Two years ago, I noted an interesting decision that ruled that when parents have twins, both parents can claim the full 35 weeks’ of eligible employment insurance benefits–one parent could claim 35 weeks for child one, and the other parent can claim 35 weeks for child two.
The parents in that case have informed me that that decision was recently overruled by the EI Umpire. Here is the Umpire’s decision.
The Legislative Interpretation
It’s an interesting decision by Justice Zinn. It includes a Charter argument. The key issue was whether Section 12, and 12(4) in particular, entitles parents of multiple children to EI benefits for each child separately. Section 12(4) reads:
(4) The maximum number of weeks for which benefits may be paid
a) for a single pregnancy is 15; and
b) for the care of one or more new-born or adopted children as a result of a single pregnancy or placement is 35.
Zinn rules that this language is unambiguous. It clearly indicates, in his view, that there are a total of 35 weeks of eligible EI benefits available per pregnancy, regardless of how many babies are born. The legislation permits the parents to split up the benefits between them, but it does not permit parents of twins to each claim 35 weeks entitlement per child.
The Charter Argument
The parent who brought the claim then argued that, if the legislation does not permit parents of twins to each claim benefits separately, that is violates Section 15 of the Charter. Section 15 says this:
15. (1) Every individual is equal before and under the law and has the right to the equal protection and equal benefit of the law without discrimination and, in particular, without discrimination based on race, national or ethnic origin, colour, religion, sex, age or mental or physical disability.

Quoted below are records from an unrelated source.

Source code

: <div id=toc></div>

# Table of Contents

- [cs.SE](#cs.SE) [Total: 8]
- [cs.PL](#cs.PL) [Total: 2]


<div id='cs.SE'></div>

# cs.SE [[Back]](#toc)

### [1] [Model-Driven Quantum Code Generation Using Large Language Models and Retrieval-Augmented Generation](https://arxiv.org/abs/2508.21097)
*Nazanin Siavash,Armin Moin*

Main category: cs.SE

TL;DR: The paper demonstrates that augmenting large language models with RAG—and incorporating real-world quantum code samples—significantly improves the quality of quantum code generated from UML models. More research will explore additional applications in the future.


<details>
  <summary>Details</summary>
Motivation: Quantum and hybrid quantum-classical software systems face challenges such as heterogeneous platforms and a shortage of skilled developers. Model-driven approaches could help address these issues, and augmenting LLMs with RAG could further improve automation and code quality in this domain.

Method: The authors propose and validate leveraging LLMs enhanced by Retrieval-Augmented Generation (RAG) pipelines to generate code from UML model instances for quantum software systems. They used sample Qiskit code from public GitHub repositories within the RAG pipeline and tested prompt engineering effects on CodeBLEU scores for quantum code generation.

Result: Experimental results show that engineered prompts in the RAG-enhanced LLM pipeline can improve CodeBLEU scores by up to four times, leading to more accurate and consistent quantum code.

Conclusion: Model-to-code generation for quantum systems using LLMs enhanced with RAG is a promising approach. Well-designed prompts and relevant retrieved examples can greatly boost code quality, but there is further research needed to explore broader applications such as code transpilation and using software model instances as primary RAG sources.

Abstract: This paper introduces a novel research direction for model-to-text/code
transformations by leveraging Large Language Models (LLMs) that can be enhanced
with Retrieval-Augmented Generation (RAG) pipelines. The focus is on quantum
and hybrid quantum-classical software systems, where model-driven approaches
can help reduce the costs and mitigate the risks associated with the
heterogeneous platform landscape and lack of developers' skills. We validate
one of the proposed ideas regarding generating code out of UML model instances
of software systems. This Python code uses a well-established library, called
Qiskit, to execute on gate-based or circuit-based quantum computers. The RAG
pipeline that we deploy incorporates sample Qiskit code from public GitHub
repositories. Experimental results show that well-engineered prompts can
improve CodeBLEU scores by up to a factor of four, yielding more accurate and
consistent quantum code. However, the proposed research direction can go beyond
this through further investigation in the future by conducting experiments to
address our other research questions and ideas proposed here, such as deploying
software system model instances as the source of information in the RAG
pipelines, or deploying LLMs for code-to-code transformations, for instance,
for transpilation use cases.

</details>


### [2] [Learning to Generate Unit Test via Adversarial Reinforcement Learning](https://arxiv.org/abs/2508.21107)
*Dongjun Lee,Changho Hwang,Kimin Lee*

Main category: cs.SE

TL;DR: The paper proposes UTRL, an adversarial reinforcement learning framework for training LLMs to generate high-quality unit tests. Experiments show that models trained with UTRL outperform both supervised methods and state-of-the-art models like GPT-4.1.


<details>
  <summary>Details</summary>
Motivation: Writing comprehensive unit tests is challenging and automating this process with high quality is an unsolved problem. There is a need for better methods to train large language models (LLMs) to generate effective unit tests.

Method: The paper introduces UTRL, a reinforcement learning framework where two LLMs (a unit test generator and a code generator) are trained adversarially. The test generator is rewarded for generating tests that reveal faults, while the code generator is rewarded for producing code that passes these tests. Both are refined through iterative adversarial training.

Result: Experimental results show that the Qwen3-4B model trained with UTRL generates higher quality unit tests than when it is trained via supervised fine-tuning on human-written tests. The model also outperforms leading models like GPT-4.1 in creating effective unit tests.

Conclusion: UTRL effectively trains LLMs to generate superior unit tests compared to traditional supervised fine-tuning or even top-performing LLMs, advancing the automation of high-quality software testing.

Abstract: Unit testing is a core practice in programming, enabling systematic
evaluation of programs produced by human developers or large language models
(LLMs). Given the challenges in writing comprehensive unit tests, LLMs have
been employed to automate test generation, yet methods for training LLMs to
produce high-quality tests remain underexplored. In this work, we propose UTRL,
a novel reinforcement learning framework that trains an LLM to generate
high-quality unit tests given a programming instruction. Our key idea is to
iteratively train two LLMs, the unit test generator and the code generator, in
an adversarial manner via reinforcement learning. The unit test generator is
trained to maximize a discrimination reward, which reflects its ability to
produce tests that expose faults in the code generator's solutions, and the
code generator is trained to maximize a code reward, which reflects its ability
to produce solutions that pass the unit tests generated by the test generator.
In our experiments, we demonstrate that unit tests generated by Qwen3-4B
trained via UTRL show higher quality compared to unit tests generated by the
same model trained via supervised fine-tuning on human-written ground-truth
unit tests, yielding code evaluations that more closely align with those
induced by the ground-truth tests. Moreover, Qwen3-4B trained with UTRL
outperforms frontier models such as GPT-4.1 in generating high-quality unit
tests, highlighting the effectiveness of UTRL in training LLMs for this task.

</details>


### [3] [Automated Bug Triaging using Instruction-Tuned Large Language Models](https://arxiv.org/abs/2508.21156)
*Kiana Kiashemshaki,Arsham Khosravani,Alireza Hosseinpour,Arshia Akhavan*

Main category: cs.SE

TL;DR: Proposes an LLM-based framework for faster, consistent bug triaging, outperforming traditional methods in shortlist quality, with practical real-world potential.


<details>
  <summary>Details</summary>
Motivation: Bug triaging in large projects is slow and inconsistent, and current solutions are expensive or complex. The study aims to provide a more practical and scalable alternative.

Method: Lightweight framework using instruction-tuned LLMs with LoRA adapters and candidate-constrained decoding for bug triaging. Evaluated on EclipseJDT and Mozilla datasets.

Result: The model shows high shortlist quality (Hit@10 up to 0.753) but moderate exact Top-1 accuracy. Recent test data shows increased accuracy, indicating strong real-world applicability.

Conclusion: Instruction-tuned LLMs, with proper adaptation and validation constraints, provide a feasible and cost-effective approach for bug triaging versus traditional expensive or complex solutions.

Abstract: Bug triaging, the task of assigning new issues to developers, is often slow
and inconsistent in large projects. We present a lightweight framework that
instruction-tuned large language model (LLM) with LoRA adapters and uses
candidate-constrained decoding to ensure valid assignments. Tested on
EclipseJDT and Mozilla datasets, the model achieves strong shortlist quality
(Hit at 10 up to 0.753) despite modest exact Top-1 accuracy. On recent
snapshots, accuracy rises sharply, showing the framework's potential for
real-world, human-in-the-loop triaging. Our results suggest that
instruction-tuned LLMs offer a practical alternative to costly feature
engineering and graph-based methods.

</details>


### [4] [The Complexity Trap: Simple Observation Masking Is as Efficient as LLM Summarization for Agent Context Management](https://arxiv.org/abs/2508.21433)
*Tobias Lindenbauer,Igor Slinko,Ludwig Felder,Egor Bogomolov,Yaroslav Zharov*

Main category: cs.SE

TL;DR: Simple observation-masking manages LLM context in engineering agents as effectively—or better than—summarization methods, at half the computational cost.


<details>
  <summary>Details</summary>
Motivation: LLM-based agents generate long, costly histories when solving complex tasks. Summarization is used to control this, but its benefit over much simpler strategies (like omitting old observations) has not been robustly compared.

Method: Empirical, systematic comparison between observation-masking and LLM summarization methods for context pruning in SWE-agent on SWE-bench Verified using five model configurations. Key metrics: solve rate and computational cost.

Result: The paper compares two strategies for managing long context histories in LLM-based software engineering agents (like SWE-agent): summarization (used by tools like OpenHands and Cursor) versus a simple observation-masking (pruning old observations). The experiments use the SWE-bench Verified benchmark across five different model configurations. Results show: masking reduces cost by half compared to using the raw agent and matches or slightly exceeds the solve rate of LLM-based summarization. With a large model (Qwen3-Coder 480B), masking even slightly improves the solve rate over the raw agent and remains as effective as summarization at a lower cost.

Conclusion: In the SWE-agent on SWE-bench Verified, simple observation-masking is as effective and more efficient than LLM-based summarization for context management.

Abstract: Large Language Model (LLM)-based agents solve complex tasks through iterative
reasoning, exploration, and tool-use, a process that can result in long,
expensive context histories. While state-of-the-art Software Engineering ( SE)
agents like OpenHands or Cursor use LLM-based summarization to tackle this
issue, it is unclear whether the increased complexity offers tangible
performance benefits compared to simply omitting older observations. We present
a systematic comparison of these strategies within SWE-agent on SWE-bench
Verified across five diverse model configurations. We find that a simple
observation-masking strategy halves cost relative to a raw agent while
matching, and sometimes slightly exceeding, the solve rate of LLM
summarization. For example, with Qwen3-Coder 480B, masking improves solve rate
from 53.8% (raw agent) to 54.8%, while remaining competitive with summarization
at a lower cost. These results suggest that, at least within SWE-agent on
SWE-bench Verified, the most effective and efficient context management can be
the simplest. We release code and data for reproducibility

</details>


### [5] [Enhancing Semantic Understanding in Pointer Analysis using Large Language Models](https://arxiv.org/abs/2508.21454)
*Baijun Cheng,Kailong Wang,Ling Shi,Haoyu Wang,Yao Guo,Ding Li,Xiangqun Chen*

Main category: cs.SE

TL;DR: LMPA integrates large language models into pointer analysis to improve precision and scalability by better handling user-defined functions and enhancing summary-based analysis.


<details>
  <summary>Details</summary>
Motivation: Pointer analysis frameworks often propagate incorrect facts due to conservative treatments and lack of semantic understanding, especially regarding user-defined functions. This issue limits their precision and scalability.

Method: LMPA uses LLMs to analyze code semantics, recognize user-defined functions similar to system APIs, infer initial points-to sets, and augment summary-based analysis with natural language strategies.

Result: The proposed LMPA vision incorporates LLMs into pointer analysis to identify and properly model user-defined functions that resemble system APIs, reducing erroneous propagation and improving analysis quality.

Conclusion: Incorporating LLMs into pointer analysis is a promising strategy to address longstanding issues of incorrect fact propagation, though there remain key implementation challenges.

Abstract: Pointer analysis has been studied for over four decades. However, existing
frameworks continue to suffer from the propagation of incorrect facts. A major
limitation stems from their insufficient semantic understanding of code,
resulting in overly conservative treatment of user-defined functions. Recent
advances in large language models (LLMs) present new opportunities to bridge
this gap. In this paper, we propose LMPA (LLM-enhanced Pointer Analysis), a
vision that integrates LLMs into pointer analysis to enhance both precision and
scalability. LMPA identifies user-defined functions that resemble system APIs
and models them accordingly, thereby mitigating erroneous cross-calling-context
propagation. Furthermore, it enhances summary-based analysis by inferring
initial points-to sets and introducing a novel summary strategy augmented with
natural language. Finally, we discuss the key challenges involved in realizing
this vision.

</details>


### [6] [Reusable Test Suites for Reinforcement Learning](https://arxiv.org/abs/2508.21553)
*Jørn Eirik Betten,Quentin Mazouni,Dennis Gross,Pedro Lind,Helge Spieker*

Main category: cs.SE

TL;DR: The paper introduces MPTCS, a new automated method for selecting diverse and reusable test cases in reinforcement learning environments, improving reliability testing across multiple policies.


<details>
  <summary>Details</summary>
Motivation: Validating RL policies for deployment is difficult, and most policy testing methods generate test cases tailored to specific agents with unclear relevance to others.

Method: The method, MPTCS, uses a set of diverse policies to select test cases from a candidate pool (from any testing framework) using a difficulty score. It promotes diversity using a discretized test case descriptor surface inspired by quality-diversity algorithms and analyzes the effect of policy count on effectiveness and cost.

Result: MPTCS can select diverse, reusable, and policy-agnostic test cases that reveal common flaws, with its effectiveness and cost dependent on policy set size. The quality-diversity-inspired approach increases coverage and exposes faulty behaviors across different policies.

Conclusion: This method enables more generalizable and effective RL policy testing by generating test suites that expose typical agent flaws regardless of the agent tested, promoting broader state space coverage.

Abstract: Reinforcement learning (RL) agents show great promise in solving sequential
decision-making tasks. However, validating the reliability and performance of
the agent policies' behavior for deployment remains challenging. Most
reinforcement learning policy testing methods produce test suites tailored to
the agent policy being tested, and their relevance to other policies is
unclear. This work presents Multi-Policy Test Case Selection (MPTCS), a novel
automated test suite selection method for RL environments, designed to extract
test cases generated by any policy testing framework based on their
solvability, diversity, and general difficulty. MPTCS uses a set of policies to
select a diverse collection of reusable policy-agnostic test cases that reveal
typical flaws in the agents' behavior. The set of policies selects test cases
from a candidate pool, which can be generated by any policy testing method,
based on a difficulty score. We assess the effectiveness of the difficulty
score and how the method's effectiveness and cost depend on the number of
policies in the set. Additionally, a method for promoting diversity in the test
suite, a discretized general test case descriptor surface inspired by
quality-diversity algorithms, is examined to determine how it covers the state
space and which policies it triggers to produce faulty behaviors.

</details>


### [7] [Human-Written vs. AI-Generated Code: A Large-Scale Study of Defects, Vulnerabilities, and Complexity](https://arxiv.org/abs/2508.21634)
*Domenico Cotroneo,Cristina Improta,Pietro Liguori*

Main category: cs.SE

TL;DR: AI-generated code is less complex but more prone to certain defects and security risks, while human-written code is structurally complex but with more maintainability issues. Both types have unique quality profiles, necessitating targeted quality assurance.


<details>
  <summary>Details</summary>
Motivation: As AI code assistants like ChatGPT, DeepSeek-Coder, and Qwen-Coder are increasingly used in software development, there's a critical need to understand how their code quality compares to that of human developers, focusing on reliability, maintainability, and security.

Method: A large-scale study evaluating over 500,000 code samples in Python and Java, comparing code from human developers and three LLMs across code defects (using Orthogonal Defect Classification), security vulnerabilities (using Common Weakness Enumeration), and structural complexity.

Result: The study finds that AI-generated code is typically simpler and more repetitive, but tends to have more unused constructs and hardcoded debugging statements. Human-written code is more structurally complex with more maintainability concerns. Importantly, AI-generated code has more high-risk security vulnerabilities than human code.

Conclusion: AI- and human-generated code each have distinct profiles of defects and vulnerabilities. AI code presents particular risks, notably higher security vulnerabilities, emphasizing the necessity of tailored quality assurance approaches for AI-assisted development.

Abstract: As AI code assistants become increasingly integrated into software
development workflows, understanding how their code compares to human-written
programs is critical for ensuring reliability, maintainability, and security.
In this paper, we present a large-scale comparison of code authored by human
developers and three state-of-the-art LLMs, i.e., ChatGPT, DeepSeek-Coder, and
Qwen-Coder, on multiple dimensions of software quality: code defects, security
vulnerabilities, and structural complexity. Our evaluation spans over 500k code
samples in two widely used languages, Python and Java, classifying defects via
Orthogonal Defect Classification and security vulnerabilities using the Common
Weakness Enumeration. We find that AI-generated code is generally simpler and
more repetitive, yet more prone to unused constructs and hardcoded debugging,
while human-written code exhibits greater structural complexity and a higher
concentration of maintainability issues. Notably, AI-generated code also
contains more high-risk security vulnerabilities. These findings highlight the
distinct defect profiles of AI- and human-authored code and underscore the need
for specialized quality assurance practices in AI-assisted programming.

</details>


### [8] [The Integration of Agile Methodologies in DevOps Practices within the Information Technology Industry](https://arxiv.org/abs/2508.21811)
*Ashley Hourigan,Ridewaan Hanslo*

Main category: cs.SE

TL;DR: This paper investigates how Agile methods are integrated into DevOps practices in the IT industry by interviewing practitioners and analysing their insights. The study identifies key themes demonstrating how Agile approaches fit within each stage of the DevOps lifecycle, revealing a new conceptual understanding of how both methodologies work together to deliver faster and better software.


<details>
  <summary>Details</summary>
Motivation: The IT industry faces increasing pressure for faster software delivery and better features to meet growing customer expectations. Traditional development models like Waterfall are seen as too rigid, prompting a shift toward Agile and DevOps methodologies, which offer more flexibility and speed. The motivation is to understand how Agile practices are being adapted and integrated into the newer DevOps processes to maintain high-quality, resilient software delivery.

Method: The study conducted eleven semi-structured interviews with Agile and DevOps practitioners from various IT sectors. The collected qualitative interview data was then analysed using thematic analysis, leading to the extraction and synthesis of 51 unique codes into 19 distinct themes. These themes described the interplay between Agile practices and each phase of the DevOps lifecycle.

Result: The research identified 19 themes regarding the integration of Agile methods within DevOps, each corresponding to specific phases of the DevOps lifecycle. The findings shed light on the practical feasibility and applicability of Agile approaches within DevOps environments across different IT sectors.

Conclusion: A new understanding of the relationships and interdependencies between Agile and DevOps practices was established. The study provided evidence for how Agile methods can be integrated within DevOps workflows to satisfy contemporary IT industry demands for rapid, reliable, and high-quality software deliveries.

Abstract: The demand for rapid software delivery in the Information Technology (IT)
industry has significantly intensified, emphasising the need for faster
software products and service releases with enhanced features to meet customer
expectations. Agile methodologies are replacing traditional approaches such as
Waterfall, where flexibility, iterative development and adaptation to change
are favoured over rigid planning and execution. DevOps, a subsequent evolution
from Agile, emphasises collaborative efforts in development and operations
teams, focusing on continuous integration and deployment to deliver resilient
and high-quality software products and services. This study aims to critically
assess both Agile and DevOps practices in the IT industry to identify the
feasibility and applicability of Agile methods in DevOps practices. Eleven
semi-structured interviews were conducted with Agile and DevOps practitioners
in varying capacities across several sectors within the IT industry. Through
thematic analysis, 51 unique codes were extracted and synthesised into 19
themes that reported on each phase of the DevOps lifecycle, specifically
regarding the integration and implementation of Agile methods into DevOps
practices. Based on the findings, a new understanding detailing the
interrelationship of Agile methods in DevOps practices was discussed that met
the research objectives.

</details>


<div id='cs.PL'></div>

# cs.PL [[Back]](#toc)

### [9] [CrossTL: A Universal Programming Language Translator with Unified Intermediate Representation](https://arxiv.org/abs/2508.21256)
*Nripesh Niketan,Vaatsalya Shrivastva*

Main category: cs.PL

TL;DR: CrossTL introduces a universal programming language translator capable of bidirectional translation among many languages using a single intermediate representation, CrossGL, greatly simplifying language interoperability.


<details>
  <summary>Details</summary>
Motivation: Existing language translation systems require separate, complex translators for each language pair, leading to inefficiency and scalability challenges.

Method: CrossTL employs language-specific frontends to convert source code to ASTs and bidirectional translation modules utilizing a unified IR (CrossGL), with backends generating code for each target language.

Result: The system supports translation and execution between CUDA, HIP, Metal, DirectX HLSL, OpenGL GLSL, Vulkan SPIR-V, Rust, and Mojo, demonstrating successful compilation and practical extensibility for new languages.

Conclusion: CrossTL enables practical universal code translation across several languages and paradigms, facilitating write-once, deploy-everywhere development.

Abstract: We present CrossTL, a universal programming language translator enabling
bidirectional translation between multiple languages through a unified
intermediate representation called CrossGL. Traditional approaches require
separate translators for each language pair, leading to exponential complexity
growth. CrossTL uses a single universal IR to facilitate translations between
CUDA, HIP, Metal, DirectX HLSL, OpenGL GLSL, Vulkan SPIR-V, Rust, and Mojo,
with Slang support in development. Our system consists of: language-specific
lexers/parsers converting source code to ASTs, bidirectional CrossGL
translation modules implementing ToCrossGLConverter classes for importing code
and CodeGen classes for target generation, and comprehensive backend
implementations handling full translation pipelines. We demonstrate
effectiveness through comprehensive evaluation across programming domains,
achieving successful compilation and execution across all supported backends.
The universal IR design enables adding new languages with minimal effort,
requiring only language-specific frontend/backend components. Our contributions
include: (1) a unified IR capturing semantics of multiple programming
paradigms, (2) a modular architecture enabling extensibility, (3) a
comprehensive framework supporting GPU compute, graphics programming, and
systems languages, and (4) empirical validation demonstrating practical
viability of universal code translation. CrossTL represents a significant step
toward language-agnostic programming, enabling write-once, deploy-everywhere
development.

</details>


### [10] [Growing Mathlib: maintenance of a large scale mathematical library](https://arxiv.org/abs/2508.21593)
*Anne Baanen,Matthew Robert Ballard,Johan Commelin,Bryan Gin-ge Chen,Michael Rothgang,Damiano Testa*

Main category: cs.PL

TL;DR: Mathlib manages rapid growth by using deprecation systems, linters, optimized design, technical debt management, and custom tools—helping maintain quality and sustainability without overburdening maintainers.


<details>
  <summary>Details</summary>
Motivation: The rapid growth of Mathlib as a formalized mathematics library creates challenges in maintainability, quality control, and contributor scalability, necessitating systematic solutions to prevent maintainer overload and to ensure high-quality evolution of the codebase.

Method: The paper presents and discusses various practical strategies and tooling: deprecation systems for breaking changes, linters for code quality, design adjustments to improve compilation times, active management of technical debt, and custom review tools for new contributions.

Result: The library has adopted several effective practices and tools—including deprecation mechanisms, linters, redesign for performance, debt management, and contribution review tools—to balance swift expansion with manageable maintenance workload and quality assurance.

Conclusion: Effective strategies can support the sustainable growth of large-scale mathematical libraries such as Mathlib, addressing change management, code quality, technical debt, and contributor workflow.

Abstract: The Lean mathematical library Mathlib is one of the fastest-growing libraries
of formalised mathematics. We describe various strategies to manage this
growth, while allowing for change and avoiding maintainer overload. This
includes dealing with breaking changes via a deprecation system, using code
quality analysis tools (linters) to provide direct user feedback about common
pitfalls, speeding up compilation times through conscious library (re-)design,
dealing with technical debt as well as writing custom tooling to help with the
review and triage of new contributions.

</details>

Can you see any ground listed there that would apply to parents of twins?
The answer is No. However, the Charter also protects against discrimination on analogous grounds (as I explain in my paperette The Charter and Workplace Law: A Guide for Beginners). An analogous ground is one based on “a personal characteristic that is immutable [unchangeable] or changeable only at unacceptable cost to personal identity.”
Zinn finds that “family status” is an analogous ground, and that being parents of multiple children falls within the meaning of family status.
The next question was whether the EI Act “results in a distinction based on this ground.” Zinn find that it does, noting that the legislation draws a distinction between “parents of twins and other parents”. He notes, for example, that parents who adopted a child and gave birth to a child at about the same time would be permitted to claim dual benefits, but the parents of twins cannot. Moreover, parents of twins receive less benefits “per child” than single parent children. These examples demonstrate that the legislation does make a distinction between parents of twins and other types of parents.
The next step was to decide if this distinction based on an analogous ground discriminates by “creating a distinction that perpetuates prejudice and stereotyping”. Here Zinn rules that there is no discrimination in the legislation, because it does not perpetuate a prejudice or disadvantage relating to parents of multiple births. He writes:
There is no evidence that parents of twins are subject to unfair treatment in society by virtue of the fact that they are parents of twins or that they are not given equal concern, consideration, or respect. The fact that caring for twins may involve more work than caring for single newborn does not prove historical disadvantage that perpetuates prejudice and stereotyping.
In Zinn’s view, the legislation does not intend to compensate parents for the work involved in raising children. It is only intended to partially fund an interruption of earnings caused by taking time off to care for new children. Zinn also falls back on a very common position taken by judges in Charter cases involving work-related and social legislation, that governments should be afforded considerable latitude in dealing with complex social-economic issues.
Therefore, Zinn rules that the legislation does not infringe the Charter. I’m informed that an appeal to the Federal Court of Appeal has been launched, so we will keep out eye on this case.
What do you think? Should parents of multiple births be entitled to claim benefits per each child? Or is this decision correct in finding that no matter how many children are born, benefits should only be awarded for 35 weeks per couple?